## WHAT YOU WILL DO
Your response should reproduce every line of the entries that contains the word "legitimate".

··· DATA ···

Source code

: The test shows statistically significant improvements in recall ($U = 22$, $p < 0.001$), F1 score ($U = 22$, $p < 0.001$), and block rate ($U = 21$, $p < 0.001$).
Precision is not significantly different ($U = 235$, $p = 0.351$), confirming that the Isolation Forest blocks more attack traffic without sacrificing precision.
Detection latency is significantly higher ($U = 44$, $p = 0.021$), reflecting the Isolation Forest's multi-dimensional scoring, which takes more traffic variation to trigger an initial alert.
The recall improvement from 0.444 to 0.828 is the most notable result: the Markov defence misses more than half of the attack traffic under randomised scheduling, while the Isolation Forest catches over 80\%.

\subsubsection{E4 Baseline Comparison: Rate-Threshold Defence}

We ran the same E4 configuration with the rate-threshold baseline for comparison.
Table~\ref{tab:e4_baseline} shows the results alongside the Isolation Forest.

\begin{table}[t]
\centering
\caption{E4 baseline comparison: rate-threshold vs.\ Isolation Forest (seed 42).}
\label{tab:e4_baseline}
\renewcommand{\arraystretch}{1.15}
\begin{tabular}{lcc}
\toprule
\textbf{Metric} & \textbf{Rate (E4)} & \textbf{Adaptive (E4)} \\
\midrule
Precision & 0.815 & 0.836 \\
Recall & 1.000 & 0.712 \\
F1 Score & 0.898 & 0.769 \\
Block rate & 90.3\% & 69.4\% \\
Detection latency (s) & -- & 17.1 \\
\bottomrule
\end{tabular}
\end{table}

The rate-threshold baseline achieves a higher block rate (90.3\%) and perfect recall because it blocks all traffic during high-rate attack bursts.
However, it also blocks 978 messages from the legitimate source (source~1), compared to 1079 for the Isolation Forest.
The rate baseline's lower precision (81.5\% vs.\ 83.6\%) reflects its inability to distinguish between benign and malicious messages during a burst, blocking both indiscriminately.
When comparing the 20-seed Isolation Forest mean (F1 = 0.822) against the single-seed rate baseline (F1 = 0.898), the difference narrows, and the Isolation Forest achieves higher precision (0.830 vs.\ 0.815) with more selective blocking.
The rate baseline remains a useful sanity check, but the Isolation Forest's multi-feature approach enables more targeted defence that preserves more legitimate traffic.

···

## ANSWER TO THIS PROBLEM
However, it also blocks 978 messages from the legitimate source (source~1), compared to 1079 for the Isolation Forest.
The rate baseline remains a useful sanity check, but the Isolation Forest's multi-feature approach enables more targeted defence that preserves more legitimate traffic.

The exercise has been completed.